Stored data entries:
----------
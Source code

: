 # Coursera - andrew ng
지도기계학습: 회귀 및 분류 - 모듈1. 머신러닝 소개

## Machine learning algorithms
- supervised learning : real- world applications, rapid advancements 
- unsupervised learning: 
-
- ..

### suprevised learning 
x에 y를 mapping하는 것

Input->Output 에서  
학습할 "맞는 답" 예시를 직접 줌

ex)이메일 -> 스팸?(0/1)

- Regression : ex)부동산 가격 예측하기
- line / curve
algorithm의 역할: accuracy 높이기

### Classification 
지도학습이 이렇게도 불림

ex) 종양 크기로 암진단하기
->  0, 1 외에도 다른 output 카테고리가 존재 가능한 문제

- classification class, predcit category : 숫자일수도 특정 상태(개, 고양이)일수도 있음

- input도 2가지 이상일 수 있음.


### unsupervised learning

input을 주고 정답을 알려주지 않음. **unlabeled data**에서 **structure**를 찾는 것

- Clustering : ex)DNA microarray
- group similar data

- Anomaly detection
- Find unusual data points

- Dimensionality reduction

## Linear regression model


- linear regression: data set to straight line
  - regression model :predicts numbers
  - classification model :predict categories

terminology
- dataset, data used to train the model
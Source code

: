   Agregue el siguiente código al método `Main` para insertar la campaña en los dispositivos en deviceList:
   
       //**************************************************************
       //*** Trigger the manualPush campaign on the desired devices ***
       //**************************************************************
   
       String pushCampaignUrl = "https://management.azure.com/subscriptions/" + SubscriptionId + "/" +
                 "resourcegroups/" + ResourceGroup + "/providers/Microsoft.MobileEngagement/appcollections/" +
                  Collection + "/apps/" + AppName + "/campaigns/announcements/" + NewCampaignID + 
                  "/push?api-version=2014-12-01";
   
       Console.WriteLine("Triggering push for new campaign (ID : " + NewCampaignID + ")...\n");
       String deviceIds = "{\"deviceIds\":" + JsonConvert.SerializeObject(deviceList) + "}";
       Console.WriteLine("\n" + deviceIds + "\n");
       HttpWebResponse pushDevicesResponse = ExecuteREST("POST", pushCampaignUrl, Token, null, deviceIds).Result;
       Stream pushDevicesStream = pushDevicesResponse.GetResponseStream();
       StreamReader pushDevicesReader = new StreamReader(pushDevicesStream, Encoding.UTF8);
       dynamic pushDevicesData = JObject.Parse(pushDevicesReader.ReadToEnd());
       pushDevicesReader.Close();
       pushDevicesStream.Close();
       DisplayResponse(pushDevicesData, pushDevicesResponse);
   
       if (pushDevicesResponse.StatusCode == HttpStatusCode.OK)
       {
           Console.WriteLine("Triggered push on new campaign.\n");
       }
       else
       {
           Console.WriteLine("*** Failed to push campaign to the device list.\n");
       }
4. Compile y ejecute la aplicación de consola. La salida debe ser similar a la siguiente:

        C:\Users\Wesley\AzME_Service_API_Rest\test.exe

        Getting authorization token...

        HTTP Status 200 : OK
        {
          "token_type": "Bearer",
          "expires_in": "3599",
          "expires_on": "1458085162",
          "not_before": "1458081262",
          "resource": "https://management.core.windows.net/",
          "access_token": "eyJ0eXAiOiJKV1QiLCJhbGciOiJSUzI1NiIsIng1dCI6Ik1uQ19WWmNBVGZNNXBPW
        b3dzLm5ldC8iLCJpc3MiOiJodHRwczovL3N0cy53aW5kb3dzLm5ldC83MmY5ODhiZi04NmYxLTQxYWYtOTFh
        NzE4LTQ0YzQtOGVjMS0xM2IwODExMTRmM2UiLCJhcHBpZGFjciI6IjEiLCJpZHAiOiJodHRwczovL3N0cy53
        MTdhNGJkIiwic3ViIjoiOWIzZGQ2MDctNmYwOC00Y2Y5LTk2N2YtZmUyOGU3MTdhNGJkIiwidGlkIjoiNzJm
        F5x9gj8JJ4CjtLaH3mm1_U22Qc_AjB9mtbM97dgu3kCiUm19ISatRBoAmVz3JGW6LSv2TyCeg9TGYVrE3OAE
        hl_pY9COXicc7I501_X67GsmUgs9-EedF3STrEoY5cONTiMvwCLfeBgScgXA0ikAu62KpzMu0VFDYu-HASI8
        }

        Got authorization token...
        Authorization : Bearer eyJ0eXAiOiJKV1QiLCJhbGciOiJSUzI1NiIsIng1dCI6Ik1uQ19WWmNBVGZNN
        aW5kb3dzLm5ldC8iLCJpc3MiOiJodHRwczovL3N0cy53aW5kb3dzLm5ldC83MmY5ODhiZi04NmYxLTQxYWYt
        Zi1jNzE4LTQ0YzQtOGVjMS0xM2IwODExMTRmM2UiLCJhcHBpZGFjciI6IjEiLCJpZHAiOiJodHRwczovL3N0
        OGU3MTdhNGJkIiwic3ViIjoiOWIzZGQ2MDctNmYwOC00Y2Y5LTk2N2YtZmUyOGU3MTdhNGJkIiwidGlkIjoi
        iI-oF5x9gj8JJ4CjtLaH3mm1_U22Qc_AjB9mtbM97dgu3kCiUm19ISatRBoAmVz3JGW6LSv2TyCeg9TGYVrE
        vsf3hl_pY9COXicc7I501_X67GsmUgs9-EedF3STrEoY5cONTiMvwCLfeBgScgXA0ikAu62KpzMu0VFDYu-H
----------
# WHAT TO WORK ON:
All records are to be retyped exactly. None may be omitted.

# REPLY:
Source code

: # Coursera - andrew ng
지도기계학습: 회귀 및 분류 - 모듈1. 머신러닝 소개

## Machine learning algorithms
- supervised learning : real- world applications, rapid advancements 
- unsupervised learning: 
-
- ..

### suprevised learning 
x에 y를 mapping하는 것

Input->Output 에서  
학습할 "맞는 답" 예시를 직접 줌

ex)이메일 -> 스팸?(0/1)

- Regression : ex)부동산 가격 예측하기
- line / curve
algorithm의 역할: accuracy 높이기

### Classification 
지도학습이 이렇게도 불림

ex) 종양 크기로 암진단하기
->  0, 1 외에도 다른 output 카테고리가 존재 가능한 문제

- classification class, predcit category : 숫자일수도 특정 상태(개, 고양이)일수도 있음

- input도 2가지 이상일 수 있음.


### unsupervised learning

input을 주고 정답을 알려주지 않음. **unlabeled data**에서 **structure**를 찾는 것

- Clustering : ex)DNA microarray
- group similar data

- Anomaly detection
- Find unusual data points

- Dimensionality reduction

## Linear regression model


- linear regression: data set to straight line
  - regression model :predicts numbers
  - classification model :predict categories

terminology
- dataset, data used to train the model
Source code

:   Agregue el siguiente código al método `Main` para insertar la campaña en los dispositivos en deviceList:
   
       //**************************************************************
       //*** Trigger the manualPush campaign on the desired devices ***
       //**************************************************************
   
       String pushCampaignUrl = "https://management.azure.com/subscriptions/" + SubscriptionId + "/" +
                 "resourcegroups/" + ResourceGroup + "/providers/Microsoft.MobileEngagement/appcollections/" +
                  Collection + "/apps/" + AppName + "/campaigns/announcements/" + NewCampaignID + 
                  "/push?api-version=2014-12-01";
   
       Console.WriteLine("Triggering push for new campaign (ID : " + NewCampaignID + ")...\n");
       String deviceIds = "{\"deviceIds\":" + JsonConvert.SerializeObject(deviceList) + "}";
       Console.WriteLine("\n" + deviceIds + "\n");
       HttpWebResponse pushDevicesResponse = ExecuteREST("POST", pushCampaignUrl, Token, null, deviceIds).Result;
       Stream pushDevicesStream = pushDevicesResponse.GetResponseStream();
       StreamReader pushDevicesReader = new StreamReader(pushDevicesStream, Encoding.UTF8);
       dynamic pushDevicesData = JObject.Parse(pushDevicesReader.ReadToEnd());
       pushDevicesReader.Close();
       pushDevicesStream.Close();
       DisplayResponse(pushDevicesData, pushDevicesResponse);
   
       if (pushDevicesResponse.StatusCode == HttpStatusCode.OK)
       {
           Console.WriteLine("Triggered push on new campaign.\n");
       }
       else
       {
           Console.WriteLine("*** Failed to push campaign to the device list.\n");
       }
4. Compile y ejecute la aplicación de consola. La salida debe ser similar a la siguiente:

        C:\Users\Wesley\AzME_Service_API_Rest\test.exe

        Getting authorization token...

        HTTP Status 200 : OK
        {
          "token_type": "Bearer",
          "expires_in": "3599",
          "expires_on": "1458085162",
          "not_before": "1458081262",
          "resource": "https://management.core.windows.net/",
          "access_token": "eyJ0eXAiOiJKV1QiLCJhbGciOiJSUzI1NiIsIng1dCI6Ik1uQ19WWmNBVGZNNXBPW
        b3dzLm5ldC8iLCJpc3MiOiJodHRwczovL3N0cy53aW5kb3dzLm5ldC83MmY5ODhiZi04NmYxLTQxYWYtOTFh
        NzE4LTQ0YzQtOGVjMS0xM2IwODExMTRmM2UiLCJhcHBpZGFjciI6IjEiLCJpZHAiOiJodHRwczovL3N0cy53
        MTdhNGJkIiwic3ViIjoiOWIzZGQ2MDctNmYwOC00Y2Y5LTk2N2YtZmUyOGU3MTdhNGJkIiwidGlkIjoiNzJm
        F5x9gj8JJ4CjtLaH3mm1_U22Qc_AjB9mtbM97dgu3kCiUm19ISatRBoAmVz3JGW6LSv2TyCeg9TGYVrE3OAE
        hl_pY9COXicc7I501_X67GsmUgs9-EedF3STrEoY5cONTiMvwCLfeBgScgXA0ikAu62KpzMu0VFDYu-HASI8
        }

        Got authorization token...
        Authorization : Bearer eyJ0eXAiOiJKV1QiLCJhbGciOiJSUzI1NiIsIng1dCI6Ik1uQ19WWmNBVGZNN
        aW5kb3dzLm5ldC8iLCJpc3MiOiJodHRwczovL3N0cy53aW5kb3dzLm5ldC83MmY5ODhiZi04NmYxLTQxYWYt
        Zi1jNzE4LTQ0YzQtOGVjMS0xM2IwODExMTRmM2UiLCJhcHBpZGFjciI6IjEiLCJpZHAiOiJodHRwczovL3N0
        OGU3MTdhNGJkIiwic3ViIjoiOWIzZGQ2MDctNmYwOC00Y2Y5LTk2N2YtZmUyOGU3MTdhNGJkIiwidGlkIjoi
        iI-oF5x9gj8JJ4CjtLaH3mm1_U22Qc_AjB9mtbM97dgu3kCiUm19ISatRBoAmVz3JGW6LSv2TyCeg9TGYVrE
        vsf3hl_pY9COXicc7I501_X67GsmUgs9-EedF3STrEoY5cONTiMvwCLfeBgScgXA0ikAu62KpzMu0VFDYu-H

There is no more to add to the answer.